As the collections from this year’s Supima Design Competition breezed down the runway at the start of New York Fashion Week, a sense of optimism filled the crowded space at Pier 59 Studios. Now in its 12th season, the Supima show is a display of the brightest and best in emerging designers, and this year was no exception. Each contestant rose to the challenge of creating five eveningwear pieces made exclusively with Supima cotton, a luxury material unique in its performance and sustainable production.
An elite panel of judges, including InStyle’ s own Fashion Features Director Laurel Pantin and Fashion Week founder Fern Mallis, carefully evaluated the collections — a challenge itself considering the level of skill and varied backgrounds of these young designers. “It was super inspiring seeing the next generation of talent, and I was blown away by the diverse range of influences,” said Pantin. “I loved seeing where the designers pulled their inspiration and how that translated to their collections.” At the show’s finale, Gina Guo of Drexel University claimed the winning title and a prize of $10,000 to jumpstart her design career.
Guo drew inspiration from the unsettling effects of climate change on Australia’s Great Barrier Reef. Her collection, entitled “White Skeleton,” showcased Guo’s unconventional approach to garment structure and artful use of color. Painterly swirls of indigo and coral flowed beneath great swaths of white throughout — an artful allusion to the bleached and dying vistas of the once-vibrant reef. The pieces moved more like organisms than constructs of cotton on the catwalk with their voluminous sleeves and capricious pleats; techniques that were admittedly difficult given the material. “At first we thought it wasn’t possible to create these shapes without lining to hold it in place, but I figured it out,” said Guo. “It wasn’t traditional, but throughout this process I’ve learned that fabric can do anything.”
Increasingly it seems that untraditional design methods represent the future of fashion as designers and consumers alike rethink its purpose on a global scale. New perspectives are important, which is part of what made this competition so difficult to judge. “It was so hard picking a favorite,” Pantin expressed. “I tried to judge based on creativity, execution, and how much I’d want to work with the collection.” The host of this year’s competition, Blair Eadie of Atlantic-Pacific , was similarly moved. “Seeing these young talents with their enthusiasm and positivity was incredible,” she said. “So many of the collections referenced macro things going on in the world and tied it back to fashion. These designers get it — the idea that yes, clothes can be pretty to look at, but we also need to think about how they play into the larger picture.”

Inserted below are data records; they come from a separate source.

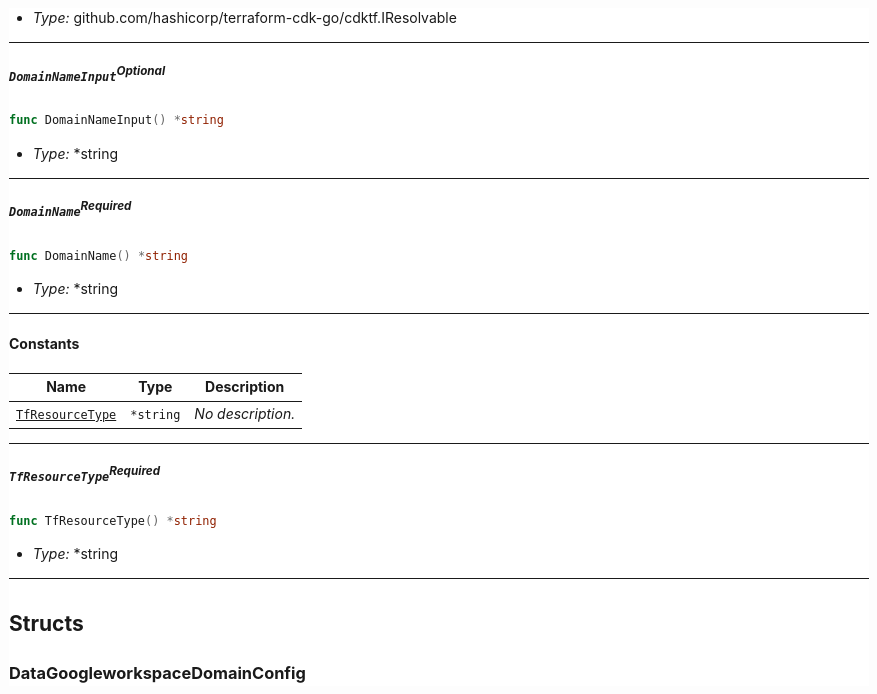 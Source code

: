 - *Type:* github.com/hashicorp/terraform-cdk-go/cdktf.IResolvable

---

##### `DomainNameInput`<sup>Optional</sup> <a name="DomainNameInput" id="@cdktf/provider-googleworkspace.dataGoogleworkspaceDomain.DataGoogleworkspaceDomain.property.domainNameInput"></a>

```go
func DomainNameInput() *string
```

- *Type:* *string

---

##### `DomainName`<sup>Required</sup> <a name="DomainName" id="@cdktf/provider-googleworkspace.dataGoogleworkspaceDomain.DataGoogleworkspaceDomain.property.domainName"></a>

```go
func DomainName() *string
```

- *Type:* *string

---

#### Constants <a name="Constants" id="Constants"></a>

| **Name** | **Type** | **Description** |
| --- | --- | --- |
| <code><a href="#@cdktf/provider-googleworkspace.dataGoogleworkspaceDomain.DataGoogleworkspaceDomain.property.tfResourceType">TfResourceType</a></code> | <code>*string</code> | *No description.* |

---

##### `TfResourceType`<sup>Required</sup> <a name="TfResourceType" id="@cdktf/provider-googleworkspace.dataGoogleworkspaceDomain.DataGoogleworkspaceDomain.property.tfResourceType"></a>

```go
func TfResourceType() *string
```

- *Type:* *string

---

## Structs <a name="Structs" id="Structs"></a>

### DataGoogleworkspaceDomainConfig <a name="DataGoogleworkspaceDomainConfig" id="@cdktf/provider-googleworkspace.dataGoogleworkspaceDomain.DataGoogleworkspaceDomainConfig"></a>
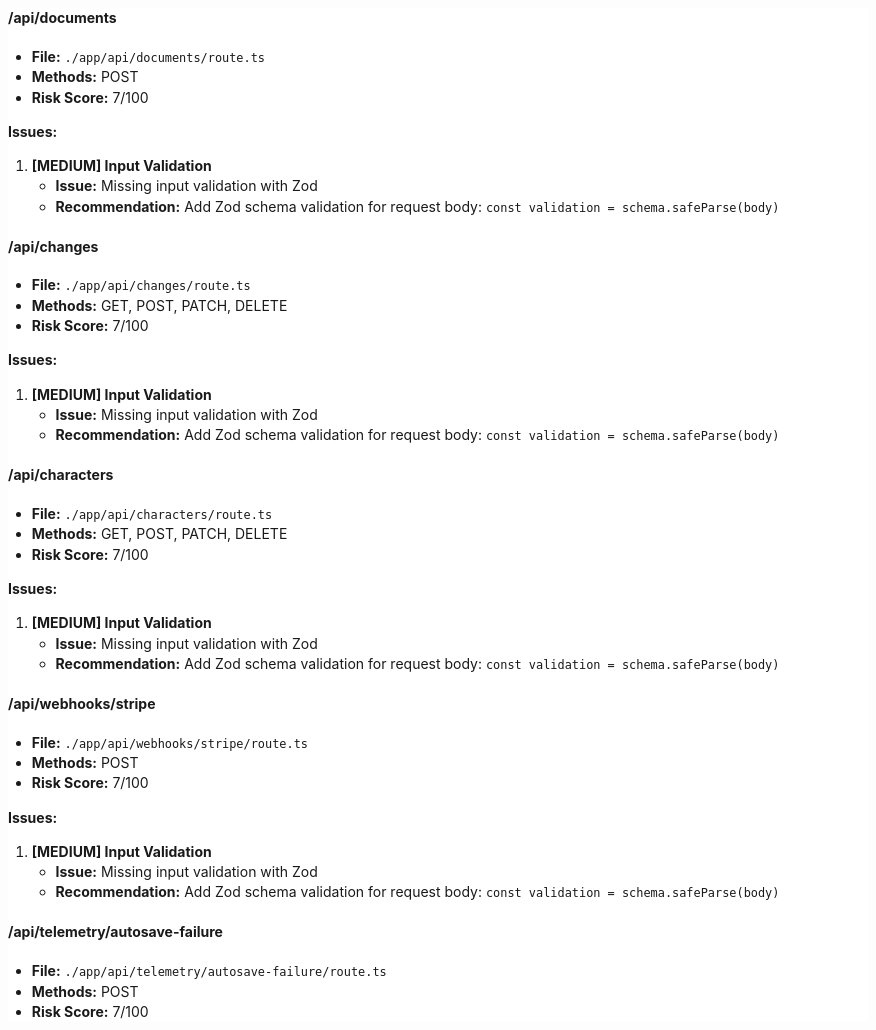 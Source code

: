 #### /api/documents

- **File:** `./app/api/documents/route.ts`
- **Methods:** POST
- **Risk Score:** 7/100

**Issues:**

1. **[MEDIUM] Input Validation**
   - **Issue:** Missing input validation with Zod
   - **Recommendation:** Add Zod schema validation for request body: `const validation = schema.safeParse(body)`

#### /api/changes

- **File:** `./app/api/changes/route.ts`
- **Methods:** GET, POST, PATCH, DELETE
- **Risk Score:** 7/100

**Issues:**

1. **[MEDIUM] Input Validation**
   - **Issue:** Missing input validation with Zod
   - **Recommendation:** Add Zod schema validation for request body: `const validation = schema.safeParse(body)`

#### /api/characters

- **File:** `./app/api/characters/route.ts`
- **Methods:** GET, POST, PATCH, DELETE
- **Risk Score:** 7/100

**Issues:**

1. **[MEDIUM] Input Validation**
   - **Issue:** Missing input validation with Zod
   - **Recommendation:** Add Zod schema validation for request body: `const validation = schema.safeParse(body)`

#### /api/webhooks/stripe

- **File:** `./app/api/webhooks/stripe/route.ts`
- **Methods:** POST
- **Risk Score:** 7/100

**Issues:**

1. **[MEDIUM] Input Validation**
   - **Issue:** Missing input validation with Zod
   - **Recommendation:** Add Zod schema validation for request body: `const validation = schema.safeParse(body)`

#### /api/telemetry/autosave-failure

- **File:** `./app/api/telemetry/autosave-failure/route.ts`
- **Methods:** POST
- **Risk Score:** 7/100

Bibhu Mohapatra, returning for a fifth year as the competition’s design mentor, was in high spirits. “I’m like a proud parent at graduation except it’s like eight of my kids are graduating,” Mohapatra laughed. “But truly, we are all collectively building the future of fashion. These kids are the stars of that future.” The finalists also expressed gratitude to Mohapatra for his guidance and support in shaping their collections. “Bibhu was an amazing mentor and made sure that we knew we were all in this together,” said Illene Martoseno, a recent graduate of the Fashion Institute of Design & Merchandising. “I feel like I’ve come to know myself a lot better as a designer,” said Ishwari Vijh of FIT. “This experience also taught me to trust other people [in my process] because we were all working together to create something beautiful.”
Parsons School of Design graduate Andrew Kwon commented on the positive challenge of creating eveningwear from cotton. His elegant collection, “Whispering Gardens,” featured extensive floral embellishments that seemed weightless despite the sturdy weave of the fabric. “Working with this material showed me that you can get beautiful results outside of traditional eveningwear fabrics like organza or tulle,” he said. A vibrant collection by Isabel Hajian, a recent graduate of RISD, was another beautiful example of Supima’s versatility. “The cotton reacted to dye in such a magical way and reflected the light like I never expected,” said Hajian. “I just freaked out — it had a life of its own.”